Subdialek dari dialek Banyumas adalah subdialek
Purwokerto dan Kebumen. Kabupaten Banjarnegara merupakan subdialek Purwokerto
karena bahasa yang digunakan alam sub-subdialek Banjarnegara mirip dengan
bahasa yang digunakan dalam sub dialek Purwokerto. Namun bagi masyarakat
banjarnegara bagian Timur, cara bicaranya mereka tercampur dengan dialek
Wonosobo.
Wonosobo merupakan daerah yang berdiri dibawah
kesultanan Yogyakarta. Oleh karena itulah dialek yang digunakan pun
serupa dengan subdialek Yogyakarta. Namun, untuk daerah Wonosobo bagian Barat
dialeknya pun mirip dengan dialek Banjarnegara. Di
Kabupaten Wonoboso terdapat Desa Sawangan yang merupakan salah satu daerah yang
berdasarkan geografisnya berbatasan langsung dengan Desa Tunggoro Kabupaten
Banjarnegara. Kedua wilayah yang perbatasan itu hanya berbatasan dengan tugu
perbatasan daerah dan pemukiman warga. Hal tersebut memungkinkan masyarakat kedua
kabupaten yang berbatasan itu untuk saling bergaul dan berkomunikasi.
Dialek
bahasa Jawa yang ada di Desa Tunggoro cenderung berbeda dengan bahasa Jawa yang
ada di Kabupaten Banjarnegara. Padahal secara administratif Desa Tunggoro
temasuk dalam kabupaten Banjarnegara. Secara geografis Desa Tunggoro dibatasi
dengan Kebun warga antar Desa Tunggoro dan Desa Krandegan yang termasuk dalam
wilayah Kabupaten Banjarnegara. Desa Tunggoro cenderung lebih dekat dengan
wilayah Desa Sawangan yang termasuk dalam Kabupaten Wonosobo dari pada Desa Krandegan.
Pembatas wilayahnya hanya berupa pemukiman warga.
Faktor geografis dan faktor sosial tersebut
mempengaruhi penggunaan bahasa masyarakat Desa Tunggoro. Tercampurnya dialek
masyarakat Desa Tunggoro justru menghasilkan bahasa baru yang sangat kontras
baik dari bahasa dialek Banjarnegara dan dialek Wonosobo. Kosa kata yang
dihasilkan tersebut sulit dijelaskan apakah mengambil dari dialek Banjarnegara
atau dialek Wonosobo karena cenderung unik.
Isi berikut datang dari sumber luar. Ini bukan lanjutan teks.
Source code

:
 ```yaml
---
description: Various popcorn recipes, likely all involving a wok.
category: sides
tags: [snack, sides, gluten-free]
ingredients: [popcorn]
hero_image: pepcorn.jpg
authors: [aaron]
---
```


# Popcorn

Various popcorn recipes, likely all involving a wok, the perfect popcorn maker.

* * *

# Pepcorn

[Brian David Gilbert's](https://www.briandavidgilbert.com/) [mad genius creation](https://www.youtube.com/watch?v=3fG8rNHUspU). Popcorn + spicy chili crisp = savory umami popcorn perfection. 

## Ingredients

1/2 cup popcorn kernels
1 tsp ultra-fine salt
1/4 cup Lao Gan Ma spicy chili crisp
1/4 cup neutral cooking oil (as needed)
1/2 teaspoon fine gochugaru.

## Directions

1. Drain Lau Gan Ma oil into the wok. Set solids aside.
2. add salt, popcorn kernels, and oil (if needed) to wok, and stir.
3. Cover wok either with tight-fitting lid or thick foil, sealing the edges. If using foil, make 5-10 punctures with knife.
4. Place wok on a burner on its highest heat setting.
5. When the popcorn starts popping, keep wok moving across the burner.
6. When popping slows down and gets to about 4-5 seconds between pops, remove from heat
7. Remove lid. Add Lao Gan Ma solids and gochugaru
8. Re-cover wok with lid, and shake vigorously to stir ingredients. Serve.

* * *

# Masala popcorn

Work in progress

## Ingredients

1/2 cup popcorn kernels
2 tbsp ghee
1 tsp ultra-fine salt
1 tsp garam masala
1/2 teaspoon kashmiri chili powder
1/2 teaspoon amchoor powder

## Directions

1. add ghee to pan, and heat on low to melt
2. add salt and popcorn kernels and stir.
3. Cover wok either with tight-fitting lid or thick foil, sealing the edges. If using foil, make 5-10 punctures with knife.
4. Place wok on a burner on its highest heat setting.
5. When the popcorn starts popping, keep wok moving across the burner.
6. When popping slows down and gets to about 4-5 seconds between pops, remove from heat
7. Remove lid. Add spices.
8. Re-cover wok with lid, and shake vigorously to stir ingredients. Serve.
Berdasarkan fenomena tersebut peneliti tertarik untuk meneliti bahasa yang digunakan masyarakat Desa Tunggoro. Penelitian ini meneliti kosakata yang kontras dengan dialek Banjarnegara. Hal ini dilakukan dengan cara mencari perbedaan kosakata yang dituturkan dengan dialek Banjarnegara. Perbedaan yang dicari disini adalah berupa perbedaan fonologi.
B. Rumusan
Masalah
Sesuai dengan latar belakang masalah tersebut, maka dapat dirumuskan masalah sebagai berikut: “Bagaimanakah perbedaan fonetis dan semantis kosakata di daerah perbatasan Desa Tunggoro antara kabupaten Banjarnegara dan kabupaten Wonosobo?”
C. Tujuan
Penelitian
Berdasarkan rumusah masalah tersebut, penelitian ini bertuan mendiskripsikan perbedaan fonetis dan semantis kosakata di daerah perbatasan Desa Tunggoro anaatar kebupaten Banjarnegara dan kabupaten Wonosobo berdasarkan kajian linguistic kontrastif.
D. Manfaat
Penelitian
1. Manfaat
Teoritis
a. Penelitian
ini memberikan acuan tambahan dalam meningkatkan analisis linguistik
kontrastif suatu bahasa dengan faktor geografis dan sosial.
b. Penelitian
ini memberikan gambaran akan perbedaan fonologi di daerah perbatasan Kabupaten Banjarnegara.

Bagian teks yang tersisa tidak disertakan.